Cerca Velha
Marinês
Resiliência e memória afetiva em "Cerca Velha" de Marinês
Em "Cerca Velha", Marinês utiliza a imagem da "cerca velha que o vento derrubou" para ilustrar como as barreiras e proteções da vida podem ser destruídas pelo tempo e pelas circunstâncias. Apesar dessas perdas materiais, a música destaca que certos sentimentos, como o amor e a saudade, permanecem intactos. O verso "mas o coração magoado nunca o vento carregou" mostra que, mesmo com as mudanças externas, as emoções profundas resistem e não se deixam levar pelo tempo.

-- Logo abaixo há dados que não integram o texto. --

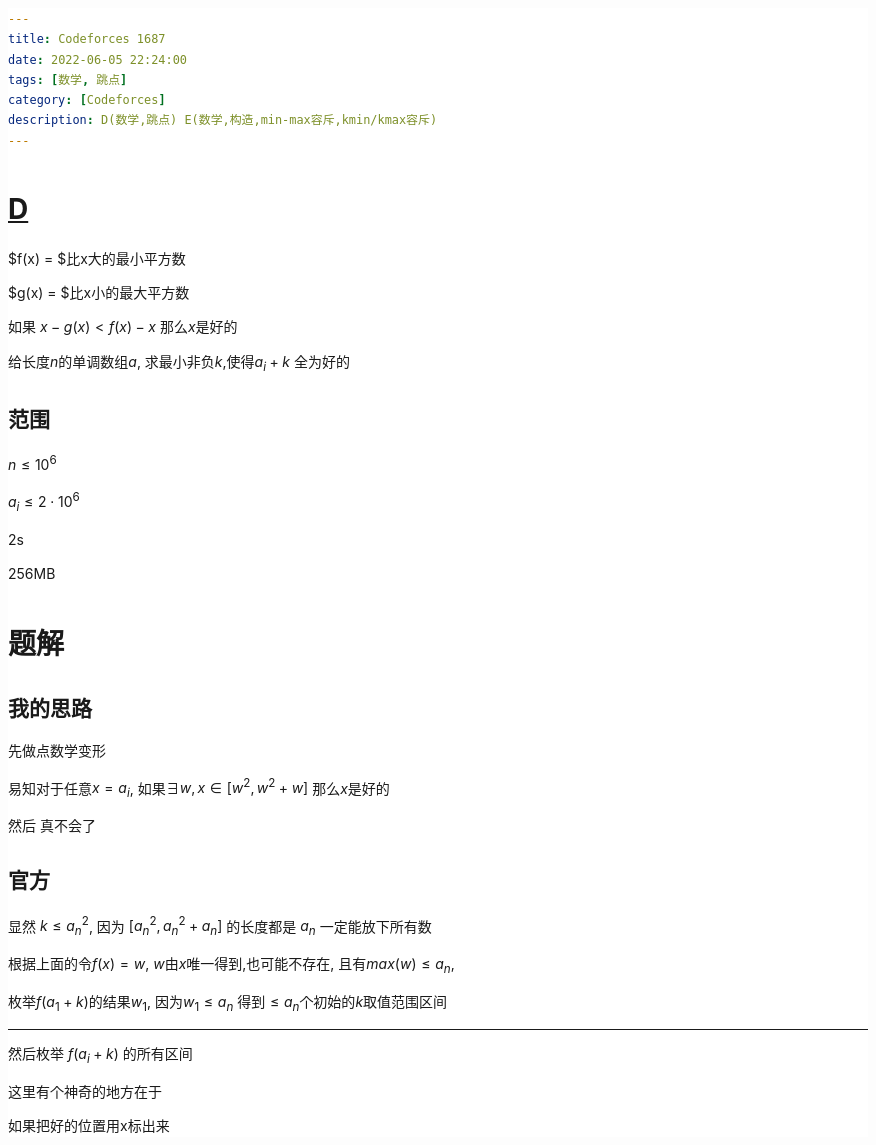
 ```yaml
---
title: Codeforces 1687 
date: 2022-06-05 22:24:00
tags: [数学, 跳点]
category: [Codeforces]
description: D(数学,跳点) E(数学,构造,min-max容斥,kmin/kmax容斥)
---
```


# [D](https://codeforces.com/contest/1687/problem/D)

$f(x) = $比x大的最小平方数

$g(x) = $比x小的最大平方数

如果 $x - g(x) < f(x) - x$ 那么$x$是好的

给长度$n$的单调数组$a$, 求最小非负$k$,使得$a_i+k$ 全为好的

## 范围

$n \le 10^6$

$a_i \le 2\cdot 10^6$

2s

256MB

# 题解

## 我的思路

先做点数学变形

易知对于任意$x=a_i$, 如果$\exists w, x \in [w^2,w^2+w]$ 那么$x$是好的

然后 真不会了

## 官方

显然 $k \le a_n^2$, 因为 $[a_n^2,a_n^2+a_n]$ 的长度都是 $a_n$ 一定能放下所有数

根据上面的令$f(x) = w$, $w$由$x$唯一得到,也可能不存在, 且有$max(w) \le a_n$, 

枚举$f(a_1 + k)$的结果$w_1$, 因为$w_1 \le a_n$ 得到$\le a_n$个初始的$k$取值范围区间

---

然后枚举 $f(a_i + k)$ 的所有区间

这里有个神奇的地方在于

如果把好的位置用x标出来
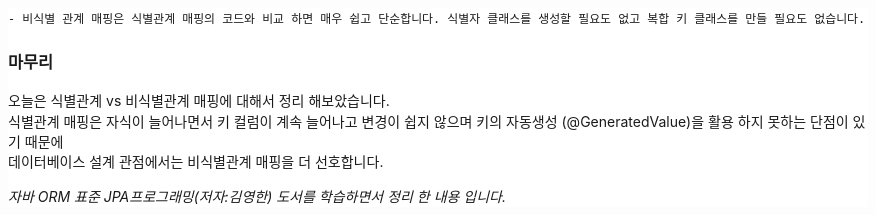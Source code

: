     - 비식별 관계 매핑은 식별관계 매핑의 코드와 비교 하면 매우 쉽고 단순합니다. 식별자 클래스를 생성할 필요도 없고 복합 키 클래스를 만들 필요도 없습니다.
    
### 마무리

오늘은 식별관계 vs 비식별관계 매핑에 대해서 정리 해보았습니다.  
식별관계 매핑은 자식이 늘어나면서 키 컬럼이 계속 늘어나고 변경이 쉽지 않으며 키의 자동생성 (@GeneratedValue)을 활용 하지 못하는 단점이 있기 때문에   
데이터베이스 설계 관점에서는 비식별관계 매핑을 더 선호합니다.  

_자바 ORM 표준 JPA프로그래밍(저자:김영한) 도서를 학습하면서 정리 한 내용 입니다._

A canção traz uma atmosfera nostálgica, típica das experiências do povo nordestino, e usa a cerca como símbolo da passagem do tempo e das transformações inevitáveis. Quando Marinês canta "Além da cerca a vida vai / A caminhar num sempre acontecer", ela sugere que a vida continua, independentemente das perdas. O trecho "além da cerca o mesmo amor" reforça a ideia de que, apesar das mudanças materiais, o sentimento verdadeiro permanece. Assim, "Cerca Velha" celebra a força dos laços afetivos e a capacidade de seguir em frente, mesmo diante das adversidades e do avanço do tempo.
O significado desta letra foi gerado automaticamente.